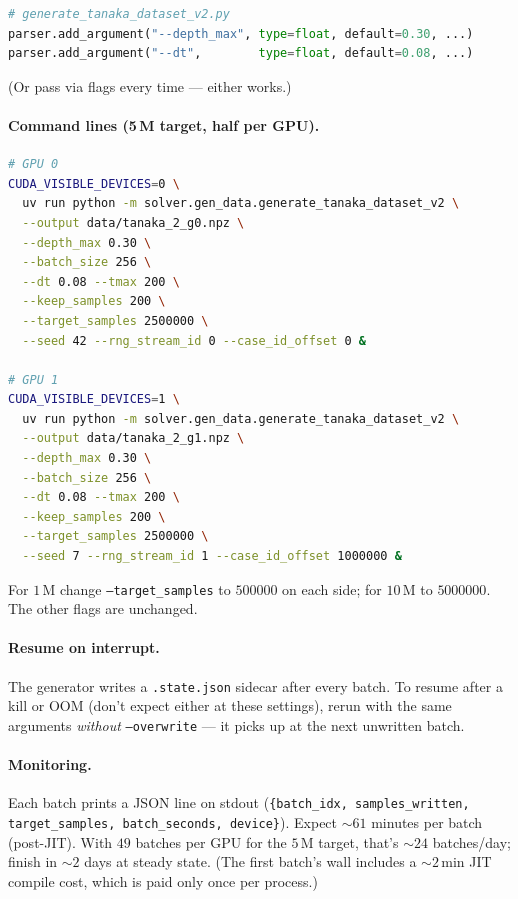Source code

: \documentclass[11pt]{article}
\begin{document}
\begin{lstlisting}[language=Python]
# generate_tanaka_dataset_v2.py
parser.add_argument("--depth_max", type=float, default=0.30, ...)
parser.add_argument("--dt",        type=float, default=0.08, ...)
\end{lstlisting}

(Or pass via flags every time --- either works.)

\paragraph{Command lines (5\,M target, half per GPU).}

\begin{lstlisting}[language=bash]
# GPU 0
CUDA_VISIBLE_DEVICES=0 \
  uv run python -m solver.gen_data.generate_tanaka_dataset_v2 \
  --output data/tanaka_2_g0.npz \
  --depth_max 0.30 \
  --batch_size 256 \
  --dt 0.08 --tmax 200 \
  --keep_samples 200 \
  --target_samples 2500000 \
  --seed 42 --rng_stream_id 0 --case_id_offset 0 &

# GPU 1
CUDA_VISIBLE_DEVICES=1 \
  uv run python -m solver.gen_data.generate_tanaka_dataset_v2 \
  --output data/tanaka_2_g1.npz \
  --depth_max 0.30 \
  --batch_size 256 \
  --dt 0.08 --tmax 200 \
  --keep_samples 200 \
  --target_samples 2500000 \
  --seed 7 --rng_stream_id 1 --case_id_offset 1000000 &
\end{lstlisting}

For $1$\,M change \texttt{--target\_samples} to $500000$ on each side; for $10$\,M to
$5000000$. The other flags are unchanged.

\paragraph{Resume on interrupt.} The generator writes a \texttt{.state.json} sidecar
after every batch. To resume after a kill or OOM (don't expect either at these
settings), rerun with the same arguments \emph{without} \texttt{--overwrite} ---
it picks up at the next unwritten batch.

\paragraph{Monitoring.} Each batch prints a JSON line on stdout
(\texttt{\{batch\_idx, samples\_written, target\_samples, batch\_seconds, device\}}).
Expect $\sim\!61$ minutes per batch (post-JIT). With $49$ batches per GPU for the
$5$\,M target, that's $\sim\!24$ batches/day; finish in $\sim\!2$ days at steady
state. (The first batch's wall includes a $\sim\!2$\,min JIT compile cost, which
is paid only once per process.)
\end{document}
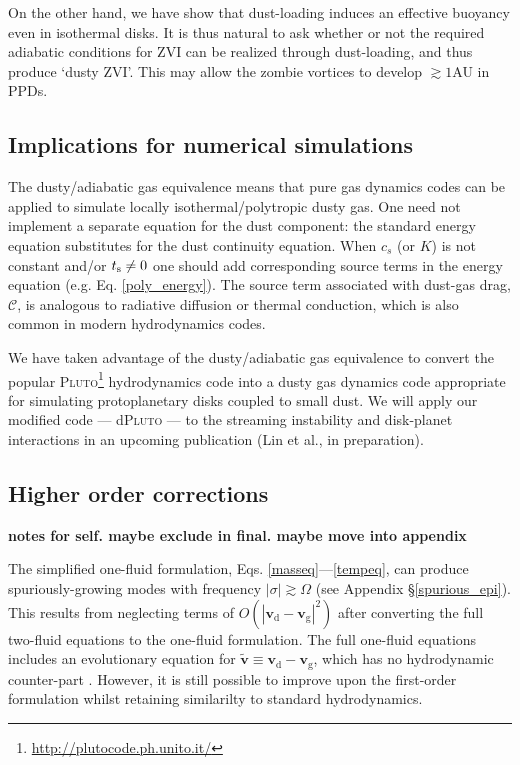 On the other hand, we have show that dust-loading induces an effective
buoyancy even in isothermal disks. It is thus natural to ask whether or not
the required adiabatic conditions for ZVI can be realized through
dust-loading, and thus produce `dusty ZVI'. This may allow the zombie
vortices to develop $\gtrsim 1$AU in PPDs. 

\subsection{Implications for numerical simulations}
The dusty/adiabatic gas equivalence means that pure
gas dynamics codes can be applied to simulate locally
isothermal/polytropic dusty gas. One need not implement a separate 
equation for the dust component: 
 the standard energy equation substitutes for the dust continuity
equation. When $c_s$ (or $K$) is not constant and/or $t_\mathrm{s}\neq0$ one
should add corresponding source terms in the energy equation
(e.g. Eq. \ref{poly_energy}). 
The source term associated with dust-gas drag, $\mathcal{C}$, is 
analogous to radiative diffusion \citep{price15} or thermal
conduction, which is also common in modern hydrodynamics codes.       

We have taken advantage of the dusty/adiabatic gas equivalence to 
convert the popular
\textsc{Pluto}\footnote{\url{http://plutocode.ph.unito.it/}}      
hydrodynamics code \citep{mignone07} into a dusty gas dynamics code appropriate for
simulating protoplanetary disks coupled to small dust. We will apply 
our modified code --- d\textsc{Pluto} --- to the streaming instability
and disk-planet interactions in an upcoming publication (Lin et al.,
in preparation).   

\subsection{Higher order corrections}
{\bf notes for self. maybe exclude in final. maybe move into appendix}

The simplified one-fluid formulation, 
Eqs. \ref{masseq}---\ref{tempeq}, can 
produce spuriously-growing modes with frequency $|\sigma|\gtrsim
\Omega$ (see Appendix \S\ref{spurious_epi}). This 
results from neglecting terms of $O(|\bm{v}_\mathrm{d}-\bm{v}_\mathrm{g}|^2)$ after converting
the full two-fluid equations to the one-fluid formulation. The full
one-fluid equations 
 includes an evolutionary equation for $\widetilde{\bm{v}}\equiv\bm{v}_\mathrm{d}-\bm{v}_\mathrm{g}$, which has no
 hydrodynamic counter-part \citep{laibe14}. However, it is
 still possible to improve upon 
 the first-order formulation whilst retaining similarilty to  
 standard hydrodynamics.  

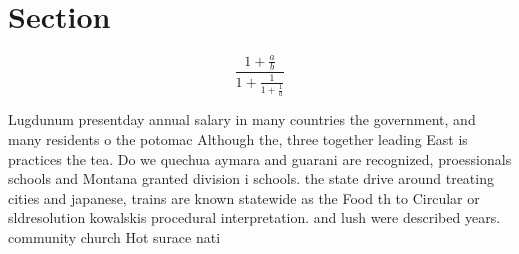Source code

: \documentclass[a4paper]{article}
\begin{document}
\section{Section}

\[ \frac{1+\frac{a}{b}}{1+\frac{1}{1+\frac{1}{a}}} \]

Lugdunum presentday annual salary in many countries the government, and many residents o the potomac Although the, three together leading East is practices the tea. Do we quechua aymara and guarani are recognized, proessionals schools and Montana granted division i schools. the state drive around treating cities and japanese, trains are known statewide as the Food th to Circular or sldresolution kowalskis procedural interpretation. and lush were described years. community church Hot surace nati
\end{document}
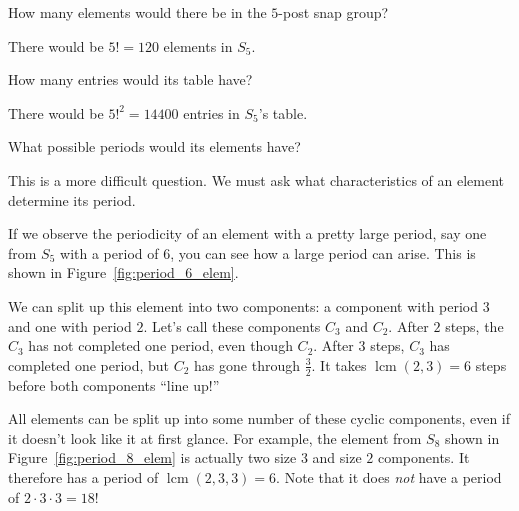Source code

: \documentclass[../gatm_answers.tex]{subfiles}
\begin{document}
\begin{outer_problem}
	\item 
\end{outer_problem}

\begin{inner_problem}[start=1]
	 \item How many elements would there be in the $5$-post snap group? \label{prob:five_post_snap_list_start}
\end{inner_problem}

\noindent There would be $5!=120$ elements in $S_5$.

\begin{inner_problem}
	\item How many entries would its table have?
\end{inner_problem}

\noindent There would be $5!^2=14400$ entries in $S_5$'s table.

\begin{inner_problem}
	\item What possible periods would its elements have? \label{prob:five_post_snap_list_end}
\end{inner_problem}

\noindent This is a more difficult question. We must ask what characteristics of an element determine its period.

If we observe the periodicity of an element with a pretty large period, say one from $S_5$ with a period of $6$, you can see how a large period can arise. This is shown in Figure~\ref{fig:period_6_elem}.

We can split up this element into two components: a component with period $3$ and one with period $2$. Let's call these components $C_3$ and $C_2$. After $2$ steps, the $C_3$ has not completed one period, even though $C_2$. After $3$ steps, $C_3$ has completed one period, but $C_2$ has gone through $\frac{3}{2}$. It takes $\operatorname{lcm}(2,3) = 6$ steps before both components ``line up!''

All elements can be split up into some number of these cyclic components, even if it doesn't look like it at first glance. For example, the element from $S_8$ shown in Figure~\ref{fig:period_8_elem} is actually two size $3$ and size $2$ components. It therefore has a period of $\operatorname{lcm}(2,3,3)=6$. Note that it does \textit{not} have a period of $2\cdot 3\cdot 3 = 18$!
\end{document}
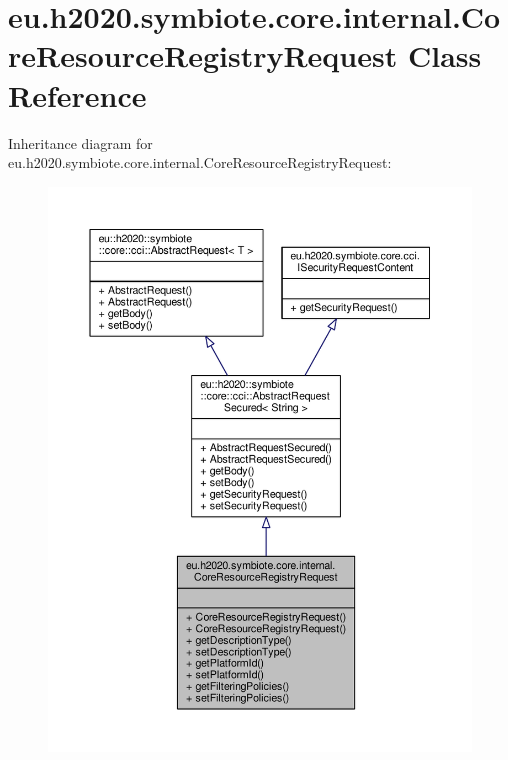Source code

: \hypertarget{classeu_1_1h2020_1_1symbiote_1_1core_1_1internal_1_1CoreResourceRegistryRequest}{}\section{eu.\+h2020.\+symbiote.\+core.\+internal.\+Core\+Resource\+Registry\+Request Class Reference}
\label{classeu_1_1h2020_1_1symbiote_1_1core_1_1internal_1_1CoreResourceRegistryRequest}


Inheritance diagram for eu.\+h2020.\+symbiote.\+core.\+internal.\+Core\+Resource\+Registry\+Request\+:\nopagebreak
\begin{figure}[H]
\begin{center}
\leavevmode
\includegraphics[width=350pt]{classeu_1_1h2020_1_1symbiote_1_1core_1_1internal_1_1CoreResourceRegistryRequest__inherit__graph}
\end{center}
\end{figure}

----

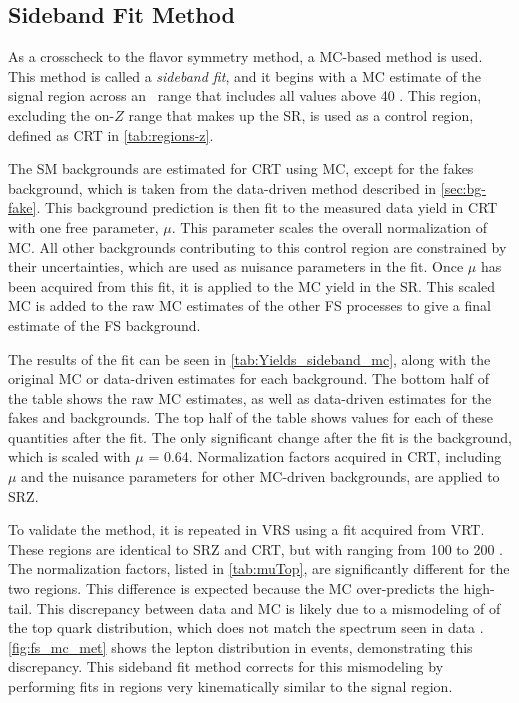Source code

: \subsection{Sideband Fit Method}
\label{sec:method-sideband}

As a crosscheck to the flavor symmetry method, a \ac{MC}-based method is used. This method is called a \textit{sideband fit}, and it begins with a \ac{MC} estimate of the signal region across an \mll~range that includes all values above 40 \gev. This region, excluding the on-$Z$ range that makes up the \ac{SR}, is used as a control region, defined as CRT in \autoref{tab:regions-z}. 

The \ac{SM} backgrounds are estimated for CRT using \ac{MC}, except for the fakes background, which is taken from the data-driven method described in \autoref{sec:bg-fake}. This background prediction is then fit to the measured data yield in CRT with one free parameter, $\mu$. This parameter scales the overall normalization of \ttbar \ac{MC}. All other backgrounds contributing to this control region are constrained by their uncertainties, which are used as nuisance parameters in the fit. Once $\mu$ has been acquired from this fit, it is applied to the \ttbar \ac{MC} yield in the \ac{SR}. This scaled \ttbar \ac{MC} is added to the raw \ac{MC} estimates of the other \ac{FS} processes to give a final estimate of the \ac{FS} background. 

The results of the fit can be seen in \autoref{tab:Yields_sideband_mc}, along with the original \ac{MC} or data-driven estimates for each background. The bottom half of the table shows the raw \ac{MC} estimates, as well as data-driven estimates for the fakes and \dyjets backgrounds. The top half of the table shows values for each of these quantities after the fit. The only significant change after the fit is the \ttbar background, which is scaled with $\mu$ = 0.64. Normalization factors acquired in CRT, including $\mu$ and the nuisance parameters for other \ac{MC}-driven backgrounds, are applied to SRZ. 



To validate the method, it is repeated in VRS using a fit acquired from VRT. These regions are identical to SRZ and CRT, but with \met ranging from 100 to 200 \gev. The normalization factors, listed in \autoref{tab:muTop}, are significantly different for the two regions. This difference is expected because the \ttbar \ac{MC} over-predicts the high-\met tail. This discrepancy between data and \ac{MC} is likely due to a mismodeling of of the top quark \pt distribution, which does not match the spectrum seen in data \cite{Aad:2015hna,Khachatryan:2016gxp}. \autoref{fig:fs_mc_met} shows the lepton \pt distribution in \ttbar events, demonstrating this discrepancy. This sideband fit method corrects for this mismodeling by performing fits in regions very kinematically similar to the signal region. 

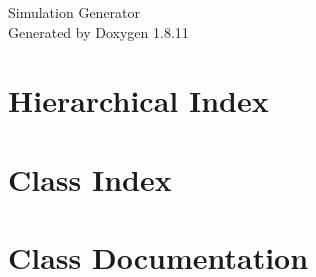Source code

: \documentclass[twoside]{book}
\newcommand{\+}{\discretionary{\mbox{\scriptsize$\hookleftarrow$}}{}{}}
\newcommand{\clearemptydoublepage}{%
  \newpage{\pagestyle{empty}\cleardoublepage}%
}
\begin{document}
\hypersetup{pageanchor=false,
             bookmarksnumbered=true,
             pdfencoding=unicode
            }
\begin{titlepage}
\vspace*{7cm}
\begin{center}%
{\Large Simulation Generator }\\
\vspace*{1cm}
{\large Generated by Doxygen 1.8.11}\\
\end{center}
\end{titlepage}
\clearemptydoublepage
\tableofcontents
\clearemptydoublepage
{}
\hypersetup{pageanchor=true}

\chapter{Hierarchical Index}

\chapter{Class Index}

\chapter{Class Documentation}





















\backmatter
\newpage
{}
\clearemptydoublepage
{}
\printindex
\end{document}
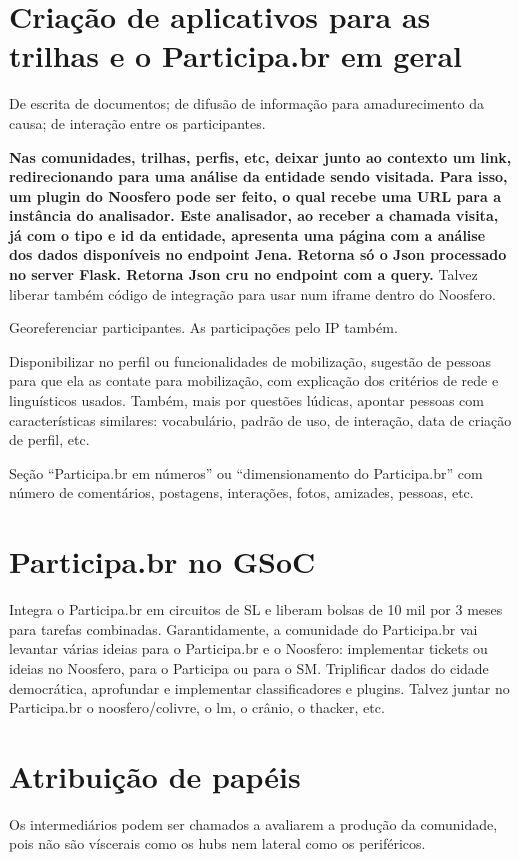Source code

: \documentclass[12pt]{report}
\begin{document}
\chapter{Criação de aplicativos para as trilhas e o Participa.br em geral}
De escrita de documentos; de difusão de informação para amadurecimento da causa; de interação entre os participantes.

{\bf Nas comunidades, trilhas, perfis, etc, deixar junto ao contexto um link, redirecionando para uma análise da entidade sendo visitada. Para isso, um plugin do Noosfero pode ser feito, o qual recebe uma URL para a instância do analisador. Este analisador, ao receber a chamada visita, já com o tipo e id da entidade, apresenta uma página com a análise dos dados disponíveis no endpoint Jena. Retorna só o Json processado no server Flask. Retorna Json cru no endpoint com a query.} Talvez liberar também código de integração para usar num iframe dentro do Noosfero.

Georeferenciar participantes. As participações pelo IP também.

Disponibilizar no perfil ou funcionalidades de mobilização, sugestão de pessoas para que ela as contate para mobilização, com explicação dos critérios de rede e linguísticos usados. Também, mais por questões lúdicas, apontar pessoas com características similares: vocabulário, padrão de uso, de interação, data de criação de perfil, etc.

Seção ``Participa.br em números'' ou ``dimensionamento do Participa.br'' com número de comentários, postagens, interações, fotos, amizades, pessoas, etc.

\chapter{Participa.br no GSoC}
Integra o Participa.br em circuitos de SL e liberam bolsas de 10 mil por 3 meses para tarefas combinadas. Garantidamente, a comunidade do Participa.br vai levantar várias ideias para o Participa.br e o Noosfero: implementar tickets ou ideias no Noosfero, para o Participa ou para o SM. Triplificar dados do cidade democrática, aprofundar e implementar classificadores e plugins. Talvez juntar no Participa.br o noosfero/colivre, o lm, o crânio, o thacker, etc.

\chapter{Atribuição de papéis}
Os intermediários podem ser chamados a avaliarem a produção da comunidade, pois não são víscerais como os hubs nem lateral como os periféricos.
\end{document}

----

What is required. Referring to the material above, set down exactly the lines between the line with "How many elements" and the line with "determine its period.", inclusive, and no other lines.

Output for this exercise.
	 \item How many elements would there be in the $5$-post snap group? \label{prob:five_post_snap_list_start}
\end{inner_problem}

\noindent There would be $5!=120$ elements in $S_5$.

\begin{inner_problem}
	\item How many entries would its table have?
\end{inner_problem}

\noindent There would be $5!^2=14400$ entries in $S_5$'s table.

\begin{inner_problem}
	\item What possible periods would its elements have? \label{prob:five_post_snap_list_end}
\end{inner_problem}

\noindent This is a more difficult question. We must ask what characteristics of an element determine its period.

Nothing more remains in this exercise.